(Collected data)
◆ ◆ ◆

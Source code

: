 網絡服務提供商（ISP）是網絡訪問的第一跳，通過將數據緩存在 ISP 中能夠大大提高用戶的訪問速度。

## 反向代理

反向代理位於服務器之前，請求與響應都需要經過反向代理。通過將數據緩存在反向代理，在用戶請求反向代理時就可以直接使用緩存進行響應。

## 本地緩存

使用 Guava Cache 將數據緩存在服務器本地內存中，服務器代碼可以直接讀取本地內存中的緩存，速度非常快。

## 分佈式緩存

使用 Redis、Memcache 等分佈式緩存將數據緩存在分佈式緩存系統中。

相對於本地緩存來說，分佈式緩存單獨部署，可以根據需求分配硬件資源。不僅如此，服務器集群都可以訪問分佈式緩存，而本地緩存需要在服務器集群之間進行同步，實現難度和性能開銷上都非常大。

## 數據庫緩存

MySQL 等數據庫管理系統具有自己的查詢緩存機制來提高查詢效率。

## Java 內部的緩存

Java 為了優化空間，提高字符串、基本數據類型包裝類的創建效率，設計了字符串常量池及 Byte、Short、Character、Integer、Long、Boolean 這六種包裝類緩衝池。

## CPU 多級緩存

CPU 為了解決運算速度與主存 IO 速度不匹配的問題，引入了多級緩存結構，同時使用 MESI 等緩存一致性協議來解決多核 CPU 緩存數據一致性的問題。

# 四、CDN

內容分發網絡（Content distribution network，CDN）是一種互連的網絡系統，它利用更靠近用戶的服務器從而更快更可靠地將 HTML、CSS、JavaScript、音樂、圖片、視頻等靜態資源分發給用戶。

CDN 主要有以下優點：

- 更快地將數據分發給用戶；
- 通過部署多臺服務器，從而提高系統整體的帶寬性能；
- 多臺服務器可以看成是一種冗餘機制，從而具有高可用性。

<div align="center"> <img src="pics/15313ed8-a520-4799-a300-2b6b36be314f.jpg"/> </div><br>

◆ ◆ ◆

Up to and including the last line of the data, copy each line exactly, starting with the line that contains "CDN 主要有以下優點：".

CDN 主要有以下優點：

- 更快地將數據分發給用戶；
- 通過部署多臺服務器，從而提高系統整體的帶寬性能；
- 多臺服務器可以看成是一種冗餘機制，從而具有高可用性。

<div align="center"> <img src="pics/15313ed8-a520-4799-a300-2b6b36be314f.jpg"/> </div><br>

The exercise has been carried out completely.